As the rapid developments of emerging technologies (e.g., smart vehicles, shared mobility, sensing, communication) in transportation engineering, unpresented research opportunities have risen at an increasingly rapid pace, ranging from element mechanism and behavior (e.g., infrastructure sensing, smart vehicle control, individual traveler behavior) to systems modeling and management (e.g., interdependence of infrastructure systems, resilient systems design, and associated equity and public health issues). Grasping these opportunities becomes increasingly crucial to the leadership of the Civil & Environmental Engineering (CEE) department and even the engineering college at a top university. Our research focuses on the fore-frontier multi-scale problems of smart mobility by integrating general fundamental theories and methodologies with cutting-edge interdisciplinary technology developments. Our research approaches integrate computer modeling and simulation with real-world field tests and demonstrations, which bridges upstream knowledge generation and downstream technology transfer.

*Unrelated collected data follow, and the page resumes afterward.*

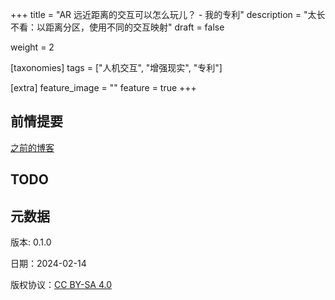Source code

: +++
title = "AR 远近距离的交互可以怎么玩儿？ - 我的专利"
description = "太长不看：以距离分区，使用不同的交互映射"
draft = false

weight = 2

[taxonomies]
tags = ["人机交互", "增强现实", "专利"]

[extra]
feature_image = ""
feature = true
+++

## 前情提要

[之前的博客](@/blog/AVP-Next-CHI/index.md)

## TODO

## 元数据

版本: 0.1.0

日期：2024-02-14

版权协议：[CC BY-SA 4.0](https://creativecommons.org/licenses/by-sa/4.0/)


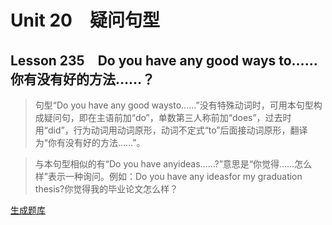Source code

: ﻿ # Unit 20　疑问句型
 ## Lesson 235　Do you have any good ways to……你有没有好的方法……？
 
> 句型“Do you have any good waysto……”没有特殊动词时，可用本句型构成疑问句，即在主语前加“do”，单数第三人称前加“does”，过去时用“did”，行为动词用动词原形，动词不定式“to”后面接动词原形，翻译为“你有没有好的方法……”。

> 与本句型相似的有“Do you have anyideas……?”意思是“你觉得……怎么样”表示一种询问。例如：Do you have any ideasfor my graduation thesis?你觉得我的毕业论文怎么样？


 [生成题库](./sentence/f235.json)
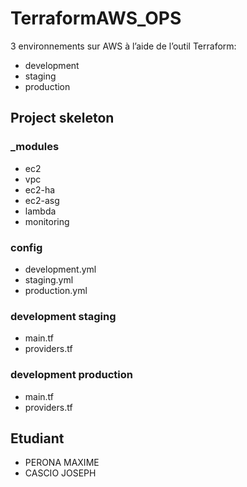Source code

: # TerraformAWS_OPS

 3 environnements sur AWS à l’aide de l’outil Terraform:
- development
- staging
- production

## Project skeleton
### _modules 
- ec2
- vpc
- ec2-ha
- ec2-asg
- lambda
- monitoring
### config
- development.yml
- staging.yml
- production.yml
### development staging 
- main.tf
- providers.tf
### development production
- main.tf
- providers.tf

## Etudiant

- PERONA MAXIME
- CASCIO JOSEPH
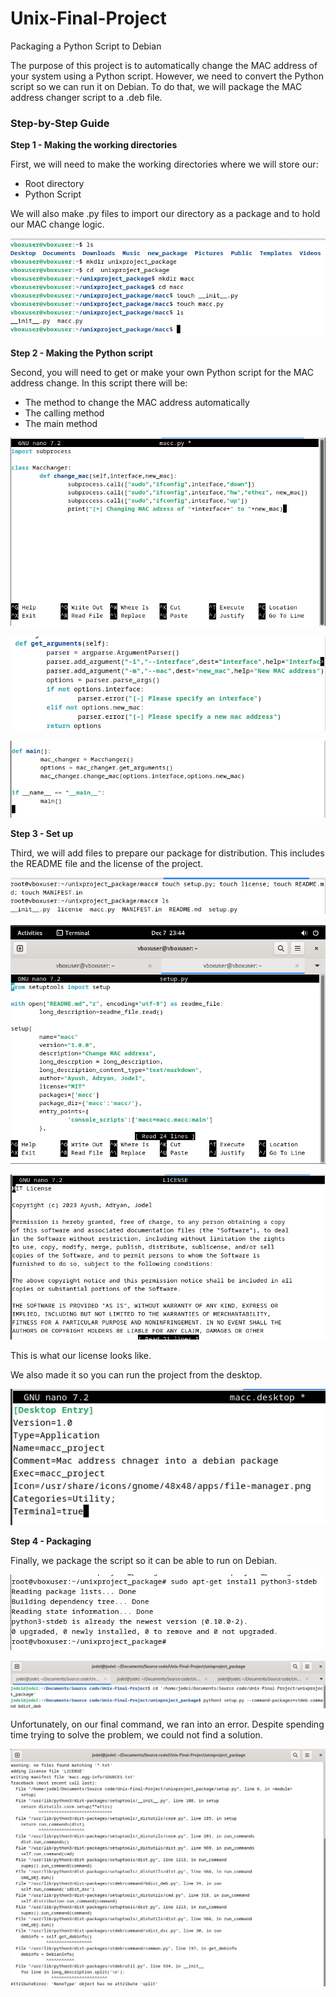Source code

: # Unix-Final-Project
Packaging a Python Script to Debian

The purpose of this project is to automatically change the MAC address of your system using a Python script. However, we need to convert the Python script so we can run it on Debian. To do that, we will package the MAC address changer script to a .deb file.

### Step-by-Step Guide
**Step 1 - Making the working directories**

First, we will need to make the working directories where we will store our:
- Root directory
- Python Script

We will also make .py files to import our directory as a package and to hold our MAC change logic.

![](directories.png)

**Step 2 - Making the Python script**

Second, you will need to get or make your own Python script for the MAC address change. In this script there will be:
- The method to change the MAC address automatically
- The calling method
- The main method

![](script.png)

![](callingMethod.png)

![](mainMethod.png)

**Step 3 - Set up**

Third, we will add files to prepare our package for distribution. This includes the README file and the license of the project.

![](setup.png)

![](setupPt2.png)

![](license.png)

This is what our license looks like.

We also made it so you can run the project from the desktop.

![](desktop.png)

**Step 4 - Packaging**

Finally, we package the script so it can be able to run on Debian.

![](stdeb.png)

![](finalCommand.png)

Unfortunately, on our final command, we ran into an error. Despite spending time trying to solve the problem, we could not find a solution.

![](error.png)
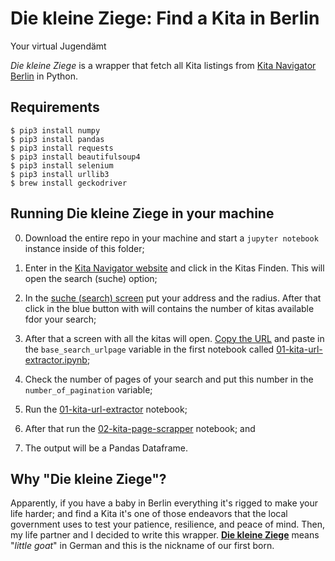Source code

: Die kleine Ziege: Find a Kita in Berlin
=====================================
Your virtual Jugendämt

*Die kleine Ziege* is a wrapper that fetch all Kita listings from [Kita Navigator Berlin](https://www.kita-navigator.berlin.de/suche) in Python.
 
Requirements
------------------------------

    $ pip3 install numpy
    $ pip3 install pandas
    $ pip3 install requests
    $ pip3 install beautifulsoup4
    $ pip3 install selenium
    $ pip3 install urllib3
    $ brew install geckodriver    

Running Die kleine Ziege in your machine
------------------------------
0) Download the entire repo in your machine and start a `jupyter notebook` instance inside of this folder;

1) Enter in the [Kita Navigator website](https://www.kita-navigator.berlin.de/) and click in the Kitas Finden. This will open the search (suche) option;

2) In the [suche (search) screen](https://www.kita-navigator.berlin.de/suche) put your address and the radius. After that click in the blue button with will contains the number of kitas available fdor your search;

3) After that a screen with all the kitas will open. [Copy the URL](https://www.kita-navigator.berlin.de/einrichtungen?input=Arnold-Knoblauch-Ring%2C%2014109%20Berlin%2C%20Alemanha&betb=2-2020&einfacheSuche=true&entfernung=5&lat=52.4099966&lon=13.137335) and paste in the `base_search_urlpage` variable in the first notebook called [01-kita-url-extractor.ipynb](https://github.com/fclesio/kitas-berlin/blob/master/01-kita-url-extractor.ipynb);

4) Check the number of pages of your search and put this number in the `number_of_pagination` variable;

5) Run the [01-kita-url-extractor](https://github.com/fclesio/kitas-berlin/blob/master/01-kita-url-extractor.ipynb) notebook;

6) After that run the [02-kita-page-scrapper](https://github.com/fclesio/kitas-berlin/blob/master/02-kita-page-scrapper.ipynb) notebook; and 

7) The output will be a Pandas Dataframe.

Why "Die kleine Ziege"?
------------------------------
Apparently, if you have a baby in Berlin everything it's rigged to make your life harder; and find a Kita it's one of those endeavors that the local government uses to test your patience, resilience, and peace of mind.  Then, my life partner and I decided to write this wrapper. [__Die kleine Ziege__](https://www.dict.cc/?s=ziege) means "_little goat_" in German and this is the nickname of our first born.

Our research paradigm is illustrated in the figure on the right. It aims to establish a set of methodologies to understand, predict and eventually improve smart city systems via sensors, controllers and design variables rendered by emerging technologies (e.g., connected, automated, modular, shared and electric vehicles). It is centered at proposing fundamental models and discovering analytical properties for understanding first-order physics and behaviors of the investigated systems at different scales. Data-driven approaches will be leveraged to expand the parsimonious structures of fundamental models to capture latent system dynamics for better predictions. With good understanding and predictions, a set of optimization approaches are proposed for optimizing systems design. The discovered analytical properties will be used to construct (e.g., by revising special analytical solutions to near-optimum ones) and expedite (e.g., by reducing the solution space with theoretical bounds) the solution approaches. Last but not the least, to ensure that these theoretical and modeling developments have tangible impacts to stakeholders and the general public, we have built a set of real-world testbeds and software tools.